GOAL OF THE EXERCISE – For the listing that follows, report how many lines contain the string "Files", giving the number alone.
** EXERCISE INPUT follows **
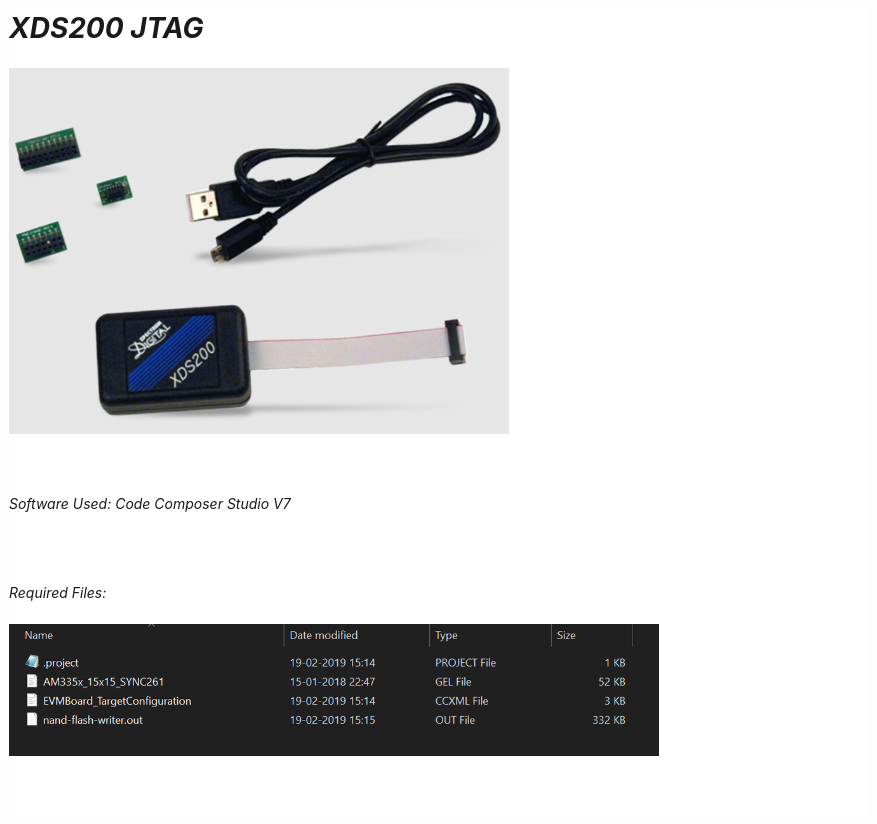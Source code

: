 # _XDS200 JTAG_
<img src="https://github.com/Godson-Thomas/ARM-JTAG/blob/master/XDS200.PNG" width="500"><br><br>
<br>

_Software Used: Code Composer Studio V7_<br><br>

<br>


_Required Files:_<br><br>
<img src="https://github.com/Godson-Thomas/ARM-JTAG/blob/master/Files.PNG" width="650"><br><br>

<br>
** End of EXERCISE INPUT **
RESPONSE FOR THIS EXERCISE – 2